New Fire

Hipsters and Indians?

From 'Cowboys & Indians' to 'hipster headdresses', indigenous appropriation is a hot topic right now. On this week's New Fire, we talk to youth who are tackling it head-on.
A festival goer at the Isle of Wight Festival on Friday, June 12, 2015. (Photo by Jim Ross/Invision/AP)

From 'Cowboys & Indians' to 'hipster headdresses', cultural appropriation is a hot topic right now.

So on this week's New Fire, we talk to youth who are tackling cultural appropriation head-on... and give you tips on how to fight back against fashion racism.

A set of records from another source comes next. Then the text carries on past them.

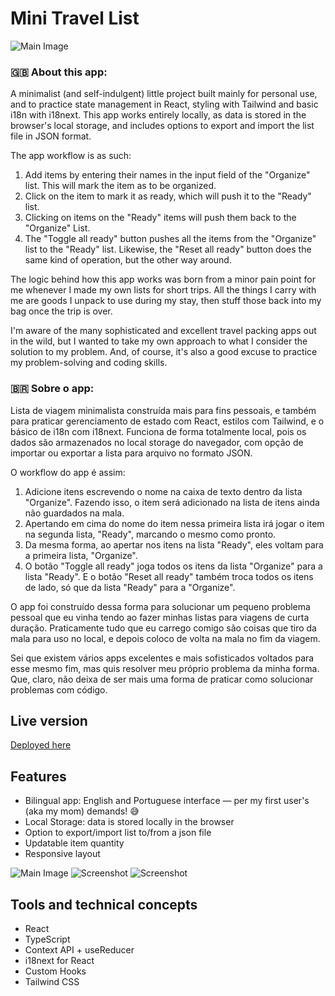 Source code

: # Mini Travel List

![Main Image](public/screenshots/desktop01.png)

### 🇬🇧 About this app:

A minimalist (and self-indulgent) little project built mainly for personal use, and to practice state management in React, styling with Tailwind and basic i18n with i18next. This app works entirely locally, as data is stored in the browser's local storage, and includes options to export and import the list file in JSON format.

The app workflow is as such:

1. Add items by entering their names in the input field of the "Organize" list. This will mark the item as to be organized.
2. Click on the item to mark it as ready, which will push it to the "Ready" list.
3. Clicking on items on the "Ready" items will push them back to the "Organize" List.
4. The "Toggle all ready" button pushes all the items from the "Organize" list to the "Ready" list. Likewise, the "Reset all ready" button does the same kind of operation, but the other way around.

The logic behind how this app works was born from a minor pain point for me whenever I made my own lists for short trips. All the things I carry with me are goods I unpack to use during my stay, then stuff those back into my bag once the trip is over.

I'm aware of the many sophisticated and excellent travel packing apps out in the wild, but I wanted to take my own approach to what I consider the solution to my problem. And, of course, it's also a good excuse to practice my problem-solving and coding skills.

### 🇧🇷 Sobre o app:

Lista de viagem minimalista construída mais para fins pessoais, e também para praticar gerenciamento de estado com React, estilos com Tailwind, e o básico de i18n com i18next. Funciona de forma totalmente local, pois os dados são armazenados no local storage do navegador, com opção de importar ou exportar a lista para arquivo no formato JSON.

O workflow do app é assim:

1. Adicione itens escrevendo o nome na caixa de texto dentro da lista "Organize". Fazendo isso, o item será adicionado na lista de itens ainda não guardados na mala.
2. Apertando em cima do nome do item nessa primeira lista irá jogar o item na segunda lista, "Ready", marcando o mesmo como pronto.
3. Da mesma forma, ao apertar nos itens na lista "Ready", eles voltam para a primeira lista, "Organize".
4. O botão "Toggle all ready" joga todos os itens da lista "Organize" para a lista "Ready". E o botão "Reset all ready" também troca todos os itens de lado, só que da lista "Ready" para a "Organize".

O app foi construído dessa forma para solucionar um pequeno problema pessoal que eu vinha tendo ao fazer minhas listas para viagens de curta duração. Praticamente tudo que eu carrego comigo são coisas que tiro da mala para uso no local, e depois coloco de volta na mala no fim da viagem.

Sei que existem vários apps excelentes e mais sofisticados voltados para esse mesmo fim, mas quis resolver meu próprio problema da minha forma. Que, claro, não deixa de ser mais uma forma de praticar como solucionar problemas com código.

## Live version

[Deployed here](https://mini-travel-list-tsm13.netlify.app/)

## Features

- Bilingual app: English and Portuguese interface — per my first user's (aka my mom) demands! 😅
- Local Storage: data is stored locally in the browser
- Option to export/import list to/from a json file
- Updatable item quantity
- Responsive layout

![Main Image](public/screenshots/desktop02.png)
![Screenshot](public/screenshots/mobile01.png)
![Screenshot](public/screenshots/mobile02.png)

## Tools and technical concepts

- React
- TypeScript
- Context API + useReducer
- i18next for React
- Custom Hooks
- Tailwind CSS
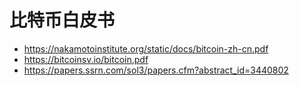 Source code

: # 比特币白皮书

* <https://nakamotoinstitute.org/static/docs/bitcoin-zh-cn.pdf>
* <https://bitcoinsv.io/bitcoin.pdf>
* <https://papers.ssrn.com/sol3/papers.cfm?abstract_id=3440802>

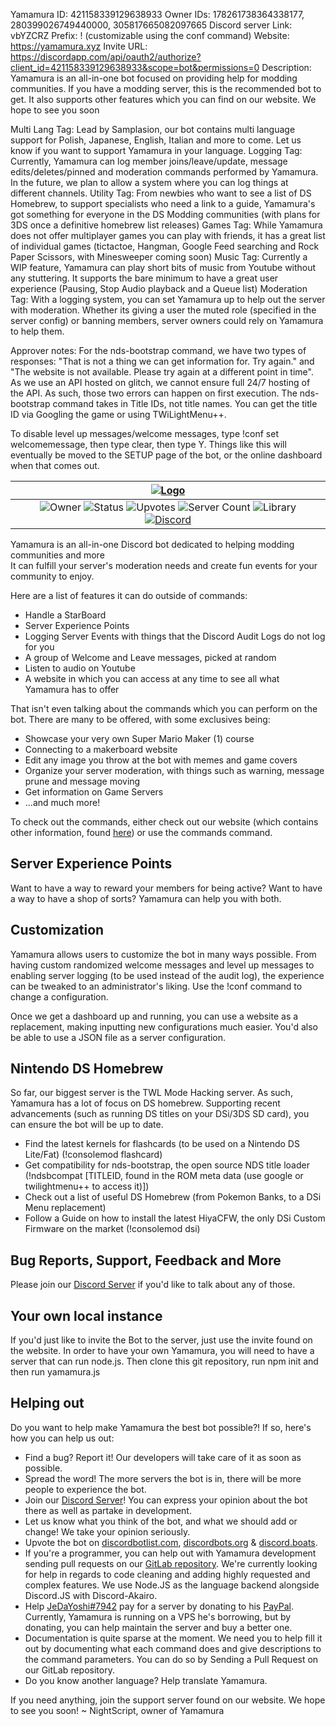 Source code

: Yamamura ID: 421158339129638933
Owner IDs: 178261738364338177, 280399026749440000, 305817665082097665
Discord server Link: vbYZCRZ
Prefix: ! (customizable using the conf command)
Website: https://yamamura.xyz
Invite URL: https://discordapp.com/api/oauth2/authorize?client_id=421158339129638933&scope=bot&permissions=0
Description: Yamamura is an all-in-one bot focused on providing help for modding communities. If you have a modding server, this is the recommended bot to get. It also supports other features which you can find on our website. We hope to see you soon

Multi Lang Tag: Lead by Samplasion, our bot contains multi language support for Polish, Japanese, English, Italian and more to come. Let us know if you want to support Yamamura in your language.
Logging Tag: Currently, Yamamura can log member joins/leave/update, message edits/deletes/pinned and moderation commands performed by Yamamura. In the future, we plan to allow a system where you can log things at different channels.
Utility Tag: From newbies who want to see a list of DS Homebrew, to support specialists who need a link to a guide, Yamamura's got something for everyone in the DS Modding communities (with plans for 3DS once a definitive homebrew list releases)
Games Tag: While Yamamura does not offer multiplayer games you can play with friends, it has a great list of individual games (tictactoe, Hangman, Google Feed searching and Rock Paper Scissors, with Minesweeper coming soon)
Music Tag: Currently a WIP feature, Yamamura can play short bits of music from Youtube without any stuttering. It supports the bare minimum to have a great user experience (Pausing, Stop Audio playback and a Queue list)
Moderation Tag: With a logging system, you can set Yamamura up to help out the server with moderation. Whether its giving a user the muted role (specified in the server config) or banning members, server owners could rely on Yamamura to help them.


Approver notes: For the nds-bootstrap command, we have two types of responses: "That is not a thing we can get information for. Try again." and "The website is not available. Please try again at a different point in time". As we use an API hosted on glitch, we cannot ensure full 24/7 hosting of the API. As such, those two errors can happen on first execution. The nds-bootstrap command takes in Title IDs, not title names. You can get the title ID via Googling the game or using TWiLightMenu++.

To disable level up messages/welcome messages, type !conf set welcomemessage, then type clear, then type Y. Things like this will eventually be moved to the SETUP page of the bot, or the online dashboard when that comes out.






|                                                                                                                                                                                                                                                                        [![Logo](https://yamamura.xyz/logo.png "Yamamura")](https://yamamura.xyz)                                                                                                                                                                                                                                                                                     |
|:------------------------------------------------------------------------------------------------------------------------------------------------------------------------------------------------------------------------------------------------------------------------------------------------------------------------------------------------------------------------------------------------------------------------------------------------------------------------------------------------------------------------------------------------------------------------------------------------------------------------------------------:|
|![Owner](https://discordbots.org/api/widget/owner/421158339129638933.svg "NightScript - Yamamura Owner") ![Status](https://discordbots.org/api/widget/status/421158339129638933.svg "Bot Status") ![Upvotes](https://discordbots.org/api/widget/upvotes/421158339129638933.svg "Bot Upvotes") ![Server Count](https://discordbots.org/api/widget/servers/421158339129638933.svg "The amount of servers the bot is in") ![Library](https://discordbots.org/api/widget/lib/421158339129638933.svg "The language the bot is coded in") [![Discord](https://img.shields.io/discord/484464227067887645.svg "Chat")](https://discord.gg/vbYZCRZ)|

Yamamura is an all-in-one Discord bot dedicated to helping modding communities and more     
It can fulfill your server's moderation needs and create fun events for your community to enjoy.

Here are a list of features it can do outside of commands:

- Handle a StarBoard
- Server Experience Points
- Logging Server Events with things that the Discord Audit Logs do not log for you
- A group of Welcome and Leave messages, picked at random
- Listen to audio on Youtube
- A website in which you can access at any time to see all what Yamamura has to offer

That isn't even talking about the commands which you can perform on the bot. There are many to be offered, with some exclusives being:

- Showcase your very own Super Mario Maker (1) course
- Connecting to a makerboard website
- Edit any image you throw at the bot with memes and game covers
- Organize your server moderation, with things such as warning, message prune and message moving
- Get information on Game Servers
- ...and much more!

To check out the commands, either check out our website (which contains other information, found [here](https://yamamura.xyz/)) or use the commands command.

## Server Experience Points

Want to have a way to reward your members for being active? Want to have a way to have a shop of sorts? Yamamura can help you with both.


## Customization

Yamamura allows users to customize the bot in many ways possible. From having custom randomized welcome messages and level up messages to enabling server logging (to be used instead of the audit log), the experience can be tweaked to an administrator's liking. Use the !conf command to change a configuration.

Once we get a dashboard up and running, you can use a website as a replacement, making inputting new configurations much easier. You'd also be able to use a JSON file as a server configuration.

## Nintendo DS Homebrew

So far, our biggest server is the TWL Mode Hacking server. As such, Yamamura has a lot of focus on DS homebrew. Supporting recent advancements (such as running DS titles on your DSi/3DS SD card), you can ensure the bot will be up to date.

- Find the latest kernels for flashcards (to be used on a Nintendo DS Lite/Fat) (!consolemod flashcard)
- Get compatibility for nds-bootstrap, the open source NDS title loader (!ndsbcompat [TITLEID, found in the ROM meta data (use google or twilightmenu++ to access it)])
- Check out a list of useful DS Homebrew (from Pokemon Banks, to a DSi Menu replacement)
- Follow a Guide on how to install the latest HiyaCFW, the only DSi Custom Firmware on the market (!consolemod dsi)



## Bug Reports, Support, Feedback and More

Please join our [Discord Server](https://discord.gg/vbYZCRZ) if you'd like to talk about any of those.

## Your own local instance

If you'd just like to invite the Bot to the server, just use the invite found on the website.
In order to have your own Yamamura, you will need to have a server that can run node.js. Then clone this git repository, run npm init and then run yamamura.js

## Helping out

Do you want to help make Yamamura the best bot possible?!
If so, here's how you can help us out:

- Find a bug? Report it! Our developers will take care of it as soon as possible.
- Spread the word! The more servers the bot is in, there will be more people to experience the bot.
- Join our [Discord Server](https://discord.gg/vbYZCRZ)! You can express your opinion about the bot there as well as partake in development.
- Let us know what you think of the bot, and what we should add or change! We take your opinion seriously.
- Upvote the bot on [discordbotlist.com](https://discordbotlist.com/bots/421158339129638933), [discordbots.org](https://discordbots.org/bot/421158339129638933) & [discord.boats](https://discord.boats/bot/421158339129638933).
- If you're a programmer, you can help out with Yamamura development sending pull requests on our [GitLab repository](https://gitlab.com/Samplasion/yamamura-discord-bot). We're currently looking for help in regards to code cleaning and adding highly requested and complex features. We use Node.JS as the language backend alongside Discord.JS with Discord-Akairo.
- Help [JeDaYoshi#7942](https://jedayoshi.com) pay for a server by donating to his [PayPal](https://paypal.me/Naydire). Currently, Yamamura is running on a VPS he's borrowing, but by donating, you can help maintain the server and buy a better one.
- Documentation is quite sparse at the moment. We need you to help fill it out by documenting what each command does and give descriptions to the command parameters. You can do so by Sending a Pull Request on our GitLab repository.
- Do you know another language? Help translate Yamamura.

If you need anything, join the support server found on our website. We hope to see you soon!
~ NightScript, owner of Yamamura
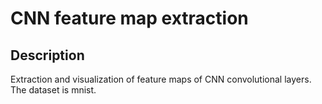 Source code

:# CNN feature map extraction


## Description
Extraction and visualization of feature maps of CNN convolutional layers.
The dataset is mnist. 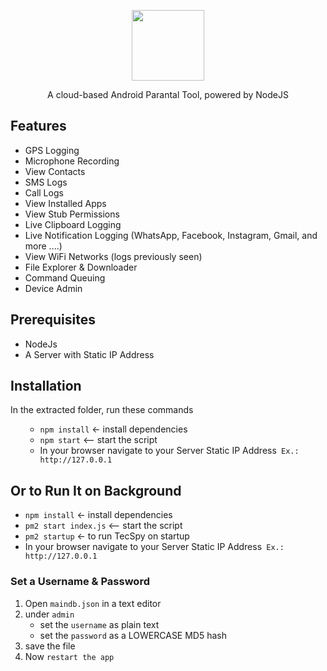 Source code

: <p align="center" ><img class="aligncenter" src="https://raw.githubusercontent.com/bmshifat/TecSpy/main/assets/webpublic/favicon.png" alt="" width="116" height="113" /></p>
<p align="center" > A cloud-based Android Parantal Tool, powered by NodeJS</p>

<h2>Features</h2>
<ul>
 	<li>GPS Logging</li>
 	<li>Microphone Recording</li>
 	<li>View Contacts</li>
 	<li>SMS Logs</li>
 	<li>Call Logs</li>
 	<li>View Installed Apps</li>
 	<li>View Stub Permissions</li>
 	<li>Live Clipboard Logging</li>
 	<li>Live Notification Logging (WhatsApp, Facebook, Instagram, Gmail, and more ....)</li>
 	<li>View WiFi Networks (logs previously seen)</li>
 	<li>File Explorer &amp; Downloader</li>
 	<li>Command Queuing</li>
 	<li>Device Admin</li>
</ul>
<h2>Prerequisites</h2>
<ul>
 	<li>NodeJs</li>
 	<li>A Server with Static IP Address</li>
</ul>
<h2>Installation</h2>
In the extracted folder, run these commands
<ul>
 	<li style="list-style-type: none;">
<ul>
 	<li><code>npm install</code> &lt;- install dependencies</li>
 	<li><code>npm start</code> &lt;-- start the script</li>
 	<li>In your browser navigate to your Server Static IP Address<code> Ex.: http://127.0.0.1</code></li>
</ul>
</li>
</ul>
<h2>Or to Run It on Background</h2>
<ul>
 	<li><code>npm install</code> &lt;- install dependencies</li>
 	<li><code>pm2 start index.js</code> &lt;-- start the script</li>
 	<li><code>pm2 startup</code> &lt;- to run TecSpy on startup</li>
 	<li>In your browser navigate to your Server Static IP Address<code> Ex.: http://127.0.0.1</code></li>
</ul>
<h3>Set a Username &amp; Password</h3>
<ol>
 	<li>Open <code>maindb.json</code> in a text editor</li>
 	<li>under <code>admin</code>
<ul>
 	<li>set the <code>username</code> as plain text</li>
 	<li>set the <code>password</code> as a LOWERCASE MD5 hash</li>
</ul>
</li>
 	<li>save the file</li>
 	<li>Now <code>restart the app</code></li>
</ul>
</ol>

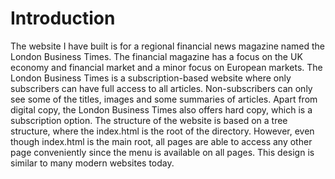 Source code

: # Introduction
The website I have built is for a regional financial news magazine named the London Business Times. The financial magazine has a focus on the UK economy and financial market and a minor focus on European markets. The London Business Times is a subscription-based website where only subscribers can have full access to all articles. Non-subscribers can only see some of the titles, images and some summaries of articles. Apart from digital copy, the London Business Times also offers hard copy, which is a subscription option. 
The structure of the website is based on a tree structure, where the index.html is the root of the directory. However, even though index.html is the main root, all pages are able to access any other page conveniently since the menu is available on all pages. This design is similar to many modern websites today.
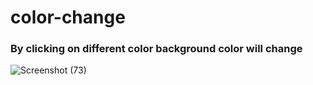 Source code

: # color-change
### By clicking on different color background color will change
![Screenshot (73)](https://user-images.githubusercontent.com/55022376/90272882-b3605500-de7b-11ea-9280-1f536de7634d.png)

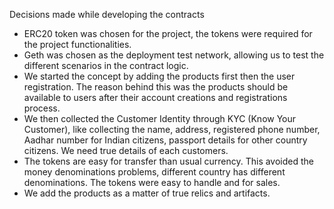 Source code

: Decisions made while developing the contracts

*	ERC20 token was chosen for the project, the tokens were required for the project functionalities.
*	Geth was chosen as the deployment test network, allowing us to test the different scenarios in the contract logic.
*	We started the concept by adding the products first then the user registration. The reason behind this was the products should be available to users after their account creations and registrations process.
*	We then collected the Customer Identity through KYC (Know Your Customer), like collecting the name, address, registered phone number, Aadhar number for Indian citizens, passport details for other country citizens. We need true details of each customers.
*	The tokens are easy for transfer than usual currency. This avoided the money denominations problems, different country has different denominations. The tokens were easy to handle and for sales.
*	We add the products as a matter of true relics and artifacts.
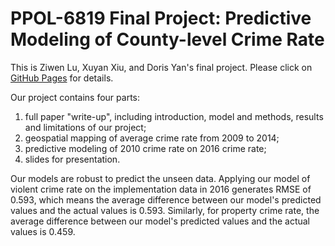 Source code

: # PPOL-6819 Final Project: Predictive Modeling of County-level Crime Rate
This is Ziwen Lu, Xuyan Xiu, and Doris Yan's final project. Please click on [GitHub Pages](https://dorisyan1122.github.io/PPOL6819-Final-Project/) for details. 

Our project contains four parts: 

1. full paper "write-up", including introduction, model and methods, results and limitations of our project;
2. geospatial mapping of average crime rate from 2009 to 2014;
3. predictive modeling of 2010 crime rate on 2016 crime rate;
4. slides for presentation.

Our models are robust to predict the unseen data. Applying our model of violent crime rate on the implementation data in 2016 generates RMSE of 0.593, which means the average difference between our model's predicted values and the actual values is 0.593. Similarly, for property crime rate, the average difference between our model's predicted values and the actual values is 0.459.







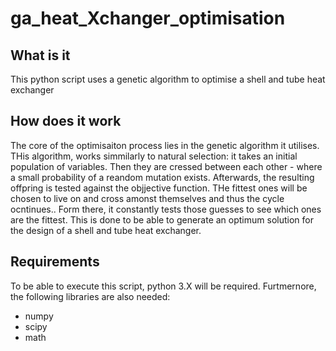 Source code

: # ga_heat_Xchanger_optimisation

## What is it
This python script uses a genetic algorithm to optimise a shell and tube heat exchanger

## How does it work
The core of the optimisaiton process lies in the genetic algorithm it utilises. THis algorithm, works simmilarly to natural selection: it takes an initial population of variables. Then they are cressed between each other - where a small probability of a reandom mutation exists. Afterwards, the resulting offpring is tested against the objjective function. THe fittest ones will be chosen to live on and cross amonst themselves and thus the cycle ocntinues.. Form there, it constantly tests those guesses to see which ones are the fittest. This is done to be able to generate an optimum solution for the design of a shell and tube heat exchanger.

## Requirements
To be able to execute this script, python 3.X will be required. Furtmernore, the following libraries are also needed:
- numpy
- scipy
- math
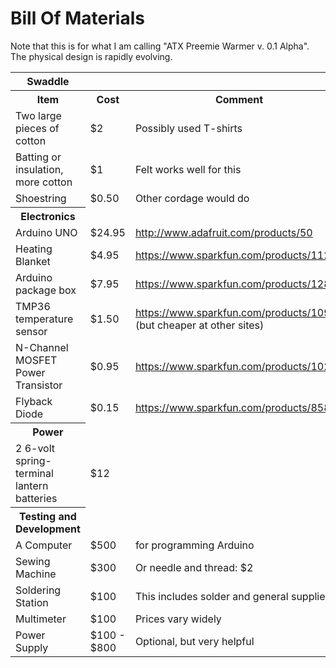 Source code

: # Bill Of Materials

Note that this is for what I am calling "ATX Preemie Warmer v. 0.1 Alpha".  The physical design is rapidly evolving.


<table style="width:100%">
<tr>
    <th>Swaddle</th>
  </tr>
  <tr>
    <th>Item</th>
    <th>Cost</th> 
    <th>Comment</th>
  </tr>
  <tr>
    <td>Two large pieces of cotton</td>
    <td>$2</td> 
    <td>Possibly used T-shirts</td>
  </tr>
    <tr>
    <td>Batting or insulation, more cotton</td>
    <td>$1</td> 
    <td>Felt works well for this</td>
  </tr>
  <tr>
    <td>Shoestring</td>
    <td>$0.50</td> 
    <td>Other cordage would do</td>
  </tr>
  <tr>
    <th>Electronics</th>
  </tr>
  <tr>
    <td>Arduino UNO</td>
    <td>$24.95</td> 
    <td><a href="http://www.adafruit.com/products/50">http://www.adafruit.com/products/50</a></td>
  </tr>
  <tr>
    <td>Heating Blanket</td>
    <td>$4.95</td> 
    <td><a href="https://www.sparkfun.com/products/11289">https://www.sparkfun.com/products/11289</a></td>
  </tr>
    <tr>
    <td>Arduino package box</td>
    <td>$7.95</td> 
    <td><a href="https://www.sparkfun.com/products/12838">https://www.sparkfun.com/products/12838</a></td>
  </tr>
    <tr>
    <td>TMP36 temperature sensor</td>
    <td>$1.50</td> 
    <td><a href="https://www.sparkfun.com/products/10988">https://www.sparkfun.com/products/10988</a> (but cheaper at other sites)</td>
  </tr>
      <tr>
    <td>N-Channel MOSFET Power Transistor</td>
    <td>$0.95</td> 
    <td><a href="https://www.sparkfun.com/products/10213">https://www.sparkfun.com/products/10213</a></td>
  </tr>
        <tr>
    <td>Flyback Diode</td>
    <td>$0.15</td> 
    <td><a href="https://www.sparkfun.com/products/8589">https://www.sparkfun.com/products/8589</a></td>
  </tr>
    <tr>
    <th>Power</th>
  </tr>
  <tr>
    <td>2 6-volt spring-terminal lantern batteries</td>
    <td>$12</td> 
    <td></td>
  </tr>
     <tr>
    <th>Testing and Development</th>
  </tr>
  <tr>
    <td>A Computer</td>
    <td>$500</td> 
    <td>for programming Arduino</td>
  </tr>
    <tr>
    <td>Sewing Machine</td>
    <td>$300</td> 
    <td>Or needle and thread: $2</td>
  </tr>
    <tr>
    <td>Soldering Station</td>
    <td>$100</td> 
    <td>This includes solder and general supplies</td>
  </tr>
     <tr>
    <td>Multimeter</td>
    <td>$100</td> 
    <td>Prices vary widely</td>
  </tr>
      <tr>
    <td>Power Supply</td>
    <td>$100 - $800</td> 
    <td>Optional, but very helpful</td>
  </tr>
</table>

  • As a traditional Dakota / Saulteaux dancer, Jacob Pratt practices his culture for a living. So when Jacob was invited to perform at a Swedish theme park for the summer, he jumped at the chance to share his talents and culture... that is, until he found himself in the wild west of cultural appropriation. 
  • So, what do you do if you run in to cultural appropriation? Whether it's headdress spotting at a music festival, or finding Navajo-printed panties at a department store - the New Fire Guide to Confronting Appropriation gives you three simple tips to fight back. 
  • For indigenous artists, commodifying your work can be complicated. Watching others pick up your craft can also be unsettling. As a young weaver, Meghann O'Brien faces the challenge of creating cultural art while making a living doing it - and weighs in on "trendy" traditional goods.